Yes. And Daniela, from my side, Mobility, I mean you saw that our order intake was based on a tough comp. We saw that it's starting slow, but we see an improvement in the second half year revenues due to the phasing in of the project, this is coming as planned. Mobility is stable, a little bit lower than expected due to the lower revenue particularly in signaling. But from that perspective, no trigger for any other news than that what we said before that we would come back in Q2 with a little bit more detail.
Our last question today comes from Jonathan Mounsey from Exane BNP Paribas.
Will make it a quick one. I think in -- sorry, in Digital Industries, there was a Bentley gain last year, if I remember rightly, that was about EUR 50 million. I think there was also one this year. So obviously, the net impact, I think I was modeling a full EUR 50 million not to reoccur. I think probably consensus was, too. But if there was a gain this year, could you tell us how big it was? If it was EUR 30 million, that would obviously imply more significant underlying miss than it first appears. Can you possibly give us a feeling on what the number was this year for Bentley?
No. What I can tell you is that the number wasn't as big as last year. So for your model, maybe you may consider half of the amount of the prior year to be in the ballpark. But let me give you my math quickly on what the underlying was. As I said, excluding severance, the margin was at 17.4%. And if you then take out the impact of cloud investment and Mentor integration, that takes you in the ballpark of around 19%. And all the other impacts compared to that what we saw in prior year were rather negative. So you are on the safe side with an assessment that the underlying is slightly below 19%.
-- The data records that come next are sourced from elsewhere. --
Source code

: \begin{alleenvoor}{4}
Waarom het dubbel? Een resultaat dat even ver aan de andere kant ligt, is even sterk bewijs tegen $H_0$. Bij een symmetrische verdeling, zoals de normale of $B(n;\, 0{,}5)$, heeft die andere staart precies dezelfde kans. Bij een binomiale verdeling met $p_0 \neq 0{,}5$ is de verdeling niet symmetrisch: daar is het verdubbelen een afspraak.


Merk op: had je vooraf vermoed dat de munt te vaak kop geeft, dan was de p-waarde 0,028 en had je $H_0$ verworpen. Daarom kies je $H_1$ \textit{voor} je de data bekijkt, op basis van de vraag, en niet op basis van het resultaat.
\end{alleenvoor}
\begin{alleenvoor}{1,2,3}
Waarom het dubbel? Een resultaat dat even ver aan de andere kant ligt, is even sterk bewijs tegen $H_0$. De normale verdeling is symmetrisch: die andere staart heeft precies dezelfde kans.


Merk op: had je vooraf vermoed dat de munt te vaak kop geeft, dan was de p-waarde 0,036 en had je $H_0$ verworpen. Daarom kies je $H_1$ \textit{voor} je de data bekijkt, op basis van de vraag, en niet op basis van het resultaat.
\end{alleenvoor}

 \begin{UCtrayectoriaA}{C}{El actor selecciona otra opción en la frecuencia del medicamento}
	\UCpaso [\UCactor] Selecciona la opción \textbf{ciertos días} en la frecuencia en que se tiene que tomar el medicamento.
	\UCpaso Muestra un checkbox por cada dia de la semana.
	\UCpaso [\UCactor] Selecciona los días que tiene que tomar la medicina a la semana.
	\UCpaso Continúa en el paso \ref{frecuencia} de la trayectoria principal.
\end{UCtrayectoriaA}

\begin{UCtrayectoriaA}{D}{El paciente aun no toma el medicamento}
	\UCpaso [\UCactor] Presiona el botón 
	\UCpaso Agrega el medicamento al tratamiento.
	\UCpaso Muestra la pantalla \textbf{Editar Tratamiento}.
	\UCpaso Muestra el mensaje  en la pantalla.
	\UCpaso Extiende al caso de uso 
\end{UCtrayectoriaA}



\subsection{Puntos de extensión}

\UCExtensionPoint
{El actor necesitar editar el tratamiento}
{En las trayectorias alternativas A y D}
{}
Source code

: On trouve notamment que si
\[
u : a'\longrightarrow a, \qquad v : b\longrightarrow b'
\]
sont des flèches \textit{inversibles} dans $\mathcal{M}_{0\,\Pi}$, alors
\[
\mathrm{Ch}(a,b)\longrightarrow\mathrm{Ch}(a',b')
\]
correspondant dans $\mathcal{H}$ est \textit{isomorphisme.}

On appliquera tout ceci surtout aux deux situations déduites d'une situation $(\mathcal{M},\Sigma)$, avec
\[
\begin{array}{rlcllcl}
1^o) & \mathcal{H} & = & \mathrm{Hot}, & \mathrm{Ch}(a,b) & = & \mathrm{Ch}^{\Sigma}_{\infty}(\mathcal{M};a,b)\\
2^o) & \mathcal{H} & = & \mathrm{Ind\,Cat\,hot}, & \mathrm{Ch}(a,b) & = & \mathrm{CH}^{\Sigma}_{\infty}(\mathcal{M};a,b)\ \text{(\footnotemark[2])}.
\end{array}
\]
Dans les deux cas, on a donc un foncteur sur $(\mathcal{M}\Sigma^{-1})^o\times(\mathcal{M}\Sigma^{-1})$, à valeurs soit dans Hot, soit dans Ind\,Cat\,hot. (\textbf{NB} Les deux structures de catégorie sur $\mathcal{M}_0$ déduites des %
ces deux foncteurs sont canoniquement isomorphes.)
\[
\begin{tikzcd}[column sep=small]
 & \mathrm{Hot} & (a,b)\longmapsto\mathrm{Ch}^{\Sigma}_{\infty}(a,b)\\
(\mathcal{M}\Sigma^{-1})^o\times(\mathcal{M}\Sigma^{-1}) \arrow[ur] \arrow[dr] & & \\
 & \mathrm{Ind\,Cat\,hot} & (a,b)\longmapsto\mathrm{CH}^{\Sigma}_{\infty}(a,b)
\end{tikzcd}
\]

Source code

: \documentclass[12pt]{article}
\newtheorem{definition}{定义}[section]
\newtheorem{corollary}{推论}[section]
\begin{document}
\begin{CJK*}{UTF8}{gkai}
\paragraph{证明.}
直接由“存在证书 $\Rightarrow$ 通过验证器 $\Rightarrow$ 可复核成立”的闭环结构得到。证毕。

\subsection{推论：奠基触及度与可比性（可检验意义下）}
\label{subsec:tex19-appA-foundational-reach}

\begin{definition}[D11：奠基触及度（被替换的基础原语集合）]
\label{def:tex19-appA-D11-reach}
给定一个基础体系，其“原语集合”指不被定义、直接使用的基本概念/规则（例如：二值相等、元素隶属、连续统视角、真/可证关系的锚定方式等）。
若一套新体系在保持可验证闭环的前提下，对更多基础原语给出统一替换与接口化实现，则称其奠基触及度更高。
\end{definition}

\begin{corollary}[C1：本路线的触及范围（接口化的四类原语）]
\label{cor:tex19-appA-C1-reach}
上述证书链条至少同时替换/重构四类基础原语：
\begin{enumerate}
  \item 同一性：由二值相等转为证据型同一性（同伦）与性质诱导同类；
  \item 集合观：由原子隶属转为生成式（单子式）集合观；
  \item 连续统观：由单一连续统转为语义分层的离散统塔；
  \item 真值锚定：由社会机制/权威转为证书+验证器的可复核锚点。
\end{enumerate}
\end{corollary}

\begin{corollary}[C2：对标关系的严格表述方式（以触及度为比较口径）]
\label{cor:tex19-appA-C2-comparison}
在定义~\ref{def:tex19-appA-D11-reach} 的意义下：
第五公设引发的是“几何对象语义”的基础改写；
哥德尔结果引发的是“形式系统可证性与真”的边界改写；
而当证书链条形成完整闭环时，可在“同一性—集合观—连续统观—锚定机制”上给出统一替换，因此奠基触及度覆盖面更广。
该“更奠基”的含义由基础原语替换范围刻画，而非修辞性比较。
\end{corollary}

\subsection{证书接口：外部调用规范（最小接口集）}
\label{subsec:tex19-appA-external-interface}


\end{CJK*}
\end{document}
All right. Thank you also, everyone, from my side here and also for participating in the call. You can watch the live webcast of the Siemens AGM via the Investor Relations home page. And as always, the team and I will be also available for further questions. Thank you, everyone. Bye.
Thank you. That will conclude today's conference call. Thank you for your participation, ladies and gentlemen. Once again, let me repeat the instant replay numbers. Participants in Germany, please call the replay number +49 (69) 2000-1800, access code 6531519 followed by the #. Participants in Europe, please call the replay number +44 (207) 660-0134, access code 6531519 followed by the #. Participants from the United States, please call the replay number +1 719 (457) 0820, access code 6531519 followed by the #. This replay service will be available until tomorrow night. A recording of this conference call will also be available on the Investor Relations section of the Siemens website. The website address is www.siemens.com/investorrelations. Thank you.